Conditions have gotten so bad, in some cases, that city officials have taken a lot of flak from advocates (and from journalists), and these buildings have become PR problems for the city. And so, over the past year, officials have been playing a bigger role, by being a middleman between tenants, banks, older landlords and prospective ones.

Today, city and state officials, and Senator Chuck Schumer, took things a step further by asking the federal government to force a big bank that owns many foreclosed and distressed properties to come clean about their finances and sell the properties to a responsible buyer.

New York Community Bank is one of the most active providers of loans to landlords that buy multi-family dwellings in the city. According to the Urban Homesteading Assistance Board, the bank controls the mortgages on 34 foreclosed buildings, which are home to 800 families. 328 buildings that are owned by the bank and home to 6,000 families are in very shaky condition: they have more than three hazardous health and safety violations per apartment. Until recently, the bank owned five properties that were on the city’s worst buildings list.

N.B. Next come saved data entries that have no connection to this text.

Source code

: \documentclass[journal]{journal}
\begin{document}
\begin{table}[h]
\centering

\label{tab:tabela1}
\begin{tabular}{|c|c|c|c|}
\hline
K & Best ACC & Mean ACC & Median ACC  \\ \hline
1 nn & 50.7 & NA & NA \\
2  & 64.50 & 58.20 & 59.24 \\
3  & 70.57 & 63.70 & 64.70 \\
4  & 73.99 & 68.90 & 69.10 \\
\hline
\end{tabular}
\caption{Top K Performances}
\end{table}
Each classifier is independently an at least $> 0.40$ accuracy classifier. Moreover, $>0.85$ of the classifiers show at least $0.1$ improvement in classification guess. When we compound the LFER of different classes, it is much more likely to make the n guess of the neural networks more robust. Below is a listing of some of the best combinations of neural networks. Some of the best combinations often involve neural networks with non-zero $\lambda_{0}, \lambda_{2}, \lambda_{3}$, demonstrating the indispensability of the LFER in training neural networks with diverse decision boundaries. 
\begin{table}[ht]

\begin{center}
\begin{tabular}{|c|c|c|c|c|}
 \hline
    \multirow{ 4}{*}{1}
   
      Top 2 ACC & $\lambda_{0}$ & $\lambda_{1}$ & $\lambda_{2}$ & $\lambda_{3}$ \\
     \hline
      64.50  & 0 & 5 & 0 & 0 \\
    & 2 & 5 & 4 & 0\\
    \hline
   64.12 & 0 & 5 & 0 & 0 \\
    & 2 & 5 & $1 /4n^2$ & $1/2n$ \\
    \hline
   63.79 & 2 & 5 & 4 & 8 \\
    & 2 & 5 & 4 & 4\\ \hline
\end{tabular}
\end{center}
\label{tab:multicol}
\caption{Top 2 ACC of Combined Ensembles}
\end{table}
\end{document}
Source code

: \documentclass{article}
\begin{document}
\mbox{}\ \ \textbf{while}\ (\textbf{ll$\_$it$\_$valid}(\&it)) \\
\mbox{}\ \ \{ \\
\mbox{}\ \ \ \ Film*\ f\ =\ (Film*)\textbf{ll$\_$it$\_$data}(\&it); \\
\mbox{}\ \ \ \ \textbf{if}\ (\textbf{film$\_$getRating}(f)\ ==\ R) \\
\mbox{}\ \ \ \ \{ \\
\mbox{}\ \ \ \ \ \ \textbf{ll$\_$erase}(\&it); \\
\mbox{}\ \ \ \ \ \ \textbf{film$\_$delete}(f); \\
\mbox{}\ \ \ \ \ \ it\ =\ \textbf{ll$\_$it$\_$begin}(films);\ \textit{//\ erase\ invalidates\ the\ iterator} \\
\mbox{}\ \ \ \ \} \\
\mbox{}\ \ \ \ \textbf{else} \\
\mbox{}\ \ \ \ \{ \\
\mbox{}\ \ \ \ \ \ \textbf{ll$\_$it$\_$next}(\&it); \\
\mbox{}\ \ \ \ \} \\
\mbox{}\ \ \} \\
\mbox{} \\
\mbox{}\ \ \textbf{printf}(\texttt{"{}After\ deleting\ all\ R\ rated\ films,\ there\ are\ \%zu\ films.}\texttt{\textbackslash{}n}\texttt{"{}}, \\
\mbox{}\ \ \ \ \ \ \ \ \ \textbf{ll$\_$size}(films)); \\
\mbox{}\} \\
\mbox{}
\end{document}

Last month, Mutual Housing Association of New York, a real estate company that has the support of the city’s housing agency and tenant advocates made a bid to buy the 34 foreclosed properties. According to City Council Speaker Christine Quinn, New York Community Bank turned the company down, saying the offer was too low.

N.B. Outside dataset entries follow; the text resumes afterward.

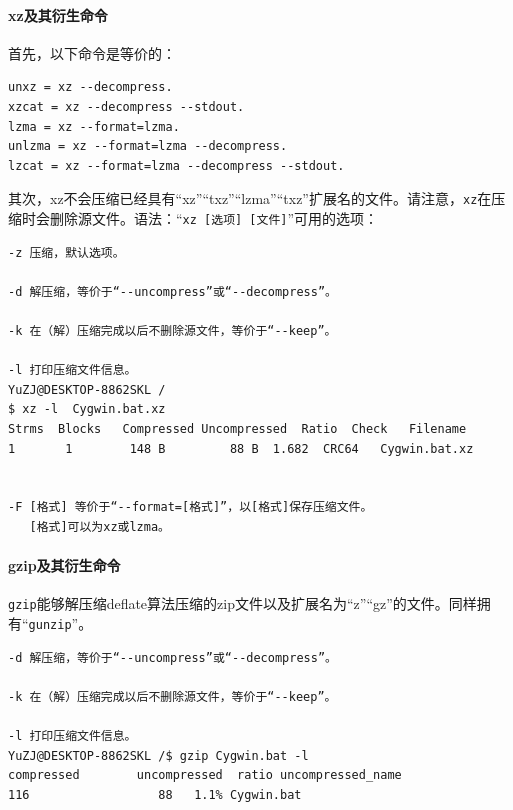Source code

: \paragraph{xz及其衍生命令}
首先，以下命令是等价的：\par
\begin{verbatim}
unxz = xz --decompress.
xzcat = xz --decompress --stdout.
lzma = xz --format=lzma.
unlzma = xz --format=lzma --decompress.
lzcat = xz --format=lzma --decompress --stdout.
\end{verbatim}\par
其次，xz不会压缩已经具有“xz”“txz”“lzma”“txz”扩展名的文件。请注意，\verb|xz|在压缩时会删除源文件。语法：“\verb|xz [选项] [文件]|”可用的选项：\par
\begin{verbatim}
-z 压缩，默认选项。

-d 解压缩，等价于“--uncompress”或“--decompress”。

-k 在（解）压缩完成以后不删除源文件，等价于“--keep”。

-l 打印压缩文件信息。
YuZJ@DESKTOP-8862SKL /
$ xz -l  Cygwin.bat.xz
Strms  Blocks   Compressed Uncompressed  Ratio  Check   Filename
1       1        148 B         88 B  1.682  CRC64   Cygwin.bat.xz


-F [格式] 等价于“--format=[格式]”，以[格式]保存压缩文件。
   [格式]可以为xz或lzma。
\end{verbatim}
\paragraph{gzip及其衍生命令}
\verb|gzip|能够解压缩deflate算法压缩的zip文件以及扩展名为“z”“gz”的文件。同样拥有“\verb|gunzip|”。\par
\begin{verbatim}
-d 解压缩，等价于“--uncompress”或“--decompress”。

-k 在（解）压缩完成以后不删除源文件，等价于“--keep”。

-l 打印压缩文件信息。
YuZJ@DESKTOP-8862SKL /$ gzip Cygwin.bat -l
compressed        uncompressed  ratio uncompressed_name
116                  88   1.1% Cygwin.bat

\end{verbatim}
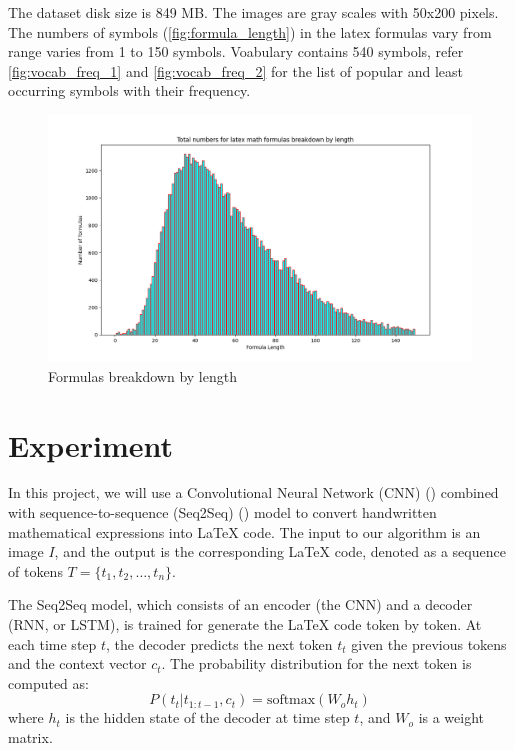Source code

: \documentclass{article}
\begin{document}
 The dataset disk size is 849 MB. The images are gray scales with 50x200 pixels. The numbers of symbols (\autoref{fig:formula_length}) in the latex formulas vary from range varies from 1 to 150 symbols. Voabulary contains 540 symbols, refer \autoref{fig:vocab_freq_1} and \autoref{fig:vocab_freq_2} for the list of popular and least occurring symbols with their frequency.
 
\begin{figure}
    \centering
    \includegraphics[scale=0.4]{fig_latex_formula_length.png}
    \caption{Formulas breakdown by length}
    \label{fig:formula_length}
\end{figure}


\section{Experiment}

In this project, we will use a Convolutional Neural Network (CNN) (\cite{OSheaN15}) combined with sequence-to-sequence (Seq2Seq) (\cite{6795963}) model to convert handwritten mathematical expressions into LaTeX code. The input to our algorithm is an image  \( I \), and the output is the corresponding LaTeX code, denoted as a sequence of tokens \( T = \{t_1, t_2, \dots, t_n\} \).

The Seq2Seq model, which consists of an encoder (the CNN) and a decoder (RNN, or LSTM), is trained for generate the LaTeX code token by token. At each time step \( t \), the decoder predicts the next token \( t_t \) given the previous tokens and the context vector \( c_t \). The probability distribution for the next token is computed as:
\[
P(t_t | t_{1:t-1}, c_t) = \text{softmax}(W_o h_t)
\]
where \( h_t \) is the hidden state of the decoder at time step \( t \), and \( W_o \) is a weight matrix.
\end{document}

Schumer, along with Quinn and Congresswoman Nydia Velazquez, say that the FDIC — the federal agency that supervises financial institutions — should force New York Community Bank to come clean to buyers about the actual state of the finances, living conditions, and repairs needs of the buildings. Though no one has said it outright, the implication here is that the bank is fudging the numbers to make the distressed buildings more attractive to a higher bidder. The other implication is that the city has not had the pull with the bank that it would have wished.

The New York pols say that what they are asking for is well within the power of the federal agency. Because many of these mortgages were securitized by Wall Street, and are therefore implicated in the wider economic crisis, Schumer and Velazquez had inserted a section into the Dodd-Frank financial reform bill — passed by Congress last summer — that makes the federal government take some responsibility for the problem of distressed mortgages on multi-family dwellings, which afflict big cites like New York.

Schumer said today in a press release: “Here is a perfect example for the FDIC to take into consideration as they help build a framework for this program. The message here should be clear: residents of affordable buildings throughout the City should not be the victims of never-ending cycles of overleveraged gambling by predatory equity investors.”